Records drawn from a dataset

----

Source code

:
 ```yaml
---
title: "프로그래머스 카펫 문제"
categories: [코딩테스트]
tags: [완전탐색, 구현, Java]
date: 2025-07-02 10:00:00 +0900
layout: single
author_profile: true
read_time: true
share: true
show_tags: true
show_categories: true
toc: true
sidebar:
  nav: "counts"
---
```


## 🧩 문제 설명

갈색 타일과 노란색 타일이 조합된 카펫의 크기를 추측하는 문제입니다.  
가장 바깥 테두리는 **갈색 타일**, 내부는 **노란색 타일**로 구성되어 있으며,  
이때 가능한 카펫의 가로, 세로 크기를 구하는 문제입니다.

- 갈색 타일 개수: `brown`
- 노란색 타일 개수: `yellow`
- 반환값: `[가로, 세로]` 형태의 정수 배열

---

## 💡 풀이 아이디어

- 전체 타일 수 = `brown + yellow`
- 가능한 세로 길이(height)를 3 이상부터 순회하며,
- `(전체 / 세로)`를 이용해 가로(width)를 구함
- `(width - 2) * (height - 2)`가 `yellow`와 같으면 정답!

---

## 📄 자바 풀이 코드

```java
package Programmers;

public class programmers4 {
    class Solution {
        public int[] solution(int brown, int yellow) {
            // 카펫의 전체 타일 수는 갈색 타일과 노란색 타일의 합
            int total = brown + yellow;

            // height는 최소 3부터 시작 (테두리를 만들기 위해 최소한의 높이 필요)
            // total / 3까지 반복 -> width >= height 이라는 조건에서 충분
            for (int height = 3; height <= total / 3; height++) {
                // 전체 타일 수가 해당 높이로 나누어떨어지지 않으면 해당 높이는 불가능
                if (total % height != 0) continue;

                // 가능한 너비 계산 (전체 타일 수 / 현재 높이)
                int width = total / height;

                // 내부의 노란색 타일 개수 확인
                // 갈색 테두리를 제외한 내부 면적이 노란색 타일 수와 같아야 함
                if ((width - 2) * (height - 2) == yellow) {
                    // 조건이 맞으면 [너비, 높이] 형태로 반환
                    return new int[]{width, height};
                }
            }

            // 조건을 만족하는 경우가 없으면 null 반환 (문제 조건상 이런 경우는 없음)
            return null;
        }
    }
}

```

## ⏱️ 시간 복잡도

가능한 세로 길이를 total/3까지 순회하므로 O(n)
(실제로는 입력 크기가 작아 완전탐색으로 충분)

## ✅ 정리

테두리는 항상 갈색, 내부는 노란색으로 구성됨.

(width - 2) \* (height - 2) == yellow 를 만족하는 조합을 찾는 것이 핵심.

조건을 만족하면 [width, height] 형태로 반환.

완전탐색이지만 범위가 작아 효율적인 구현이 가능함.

----

Give the data again, exactly as it stands.

Source code

:
 ```yaml
---
title: "프로그래머스 카펫 문제"
categories: [코딩테스트]
tags: [완전탐색, 구현, Java]
date: 2025-07-02 10:00:00 +0900
layout: single
author_profile: true
read_time: true
share: true
show_tags: true
show_categories: true
toc: true
sidebar:
  nav: "counts"
---
```


## 🧩 문제 설명

갈색 타일과 노란색 타일이 조합된 카펫의 크기를 추측하는 문제입니다.  
가장 바깥 테두리는 **갈색 타일**, 내부는 **노란색 타일**로 구성되어 있으며,  
이때 가능한 카펫의 가로, 세로 크기를 구하는 문제입니다.

- 갈색 타일 개수: `brown`
- 노란색 타일 개수: `yellow`
- 반환값: `[가로, 세로]` 형태의 정수 배열

---

## 💡 풀이 아이디어

- 전체 타일 수 = `brown + yellow`
- 가능한 세로 길이(height)를 3 이상부터 순회하며,
- `(전체 / 세로)`를 이용해 가로(width)를 구함
- `(width - 2) * (height - 2)`가 `yellow`와 같으면 정답!

---

## 📄 자바 풀이 코드

```java
package Programmers;

public class programmers4 {
    class Solution {
        public int[] solution(int brown, int yellow) {
            // 카펫의 전체 타일 수는 갈색 타일과 노란색 타일의 합
            int total = brown + yellow;

            // height는 최소 3부터 시작 (테두리를 만들기 위해 최소한의 높이 필요)
            // total / 3까지 반복 -> width >= height 이라는 조건에서 충분
            for (int height = 3; height <= total / 3; height++) {
                // 전체 타일 수가 해당 높이로 나누어떨어지지 않으면 해당 높이는 불가능
                if (total % height != 0) continue;

                // 가능한 너비 계산 (전체 타일 수 / 현재 높이)
                int width = total / height;

                // 내부의 노란색 타일 개수 확인
                // 갈색 테두리를 제외한 내부 면적이 노란색 타일 수와 같아야 함
                if ((width - 2) * (height - 2) == yellow) {
                    // 조건이 맞으면 [너비, 높이] 형태로 반환
                    return new int[]{width, height};
                }
            }

            // 조건을 만족하는 경우가 없으면 null 반환 (문제 조건상 이런 경우는 없음)
            return null;
        }
    }
}

```

## ⏱️ 시간 복잡도

가능한 세로 길이를 total/3까지 순회하므로 O(n)
(실제로는 입력 크기가 작아 완전탐색으로 충분)

## ✅ 정리

테두리는 항상 갈색, 내부는 노란색으로 구성됨.

(width - 2) \* (height - 2) == yellow 를 만족하는 조합을 찾는 것이 핵심.

조건을 만족하면 [width, height] 형태로 반환.

완전탐색이지만 범위가 작아 효율적인 구현이 가능함.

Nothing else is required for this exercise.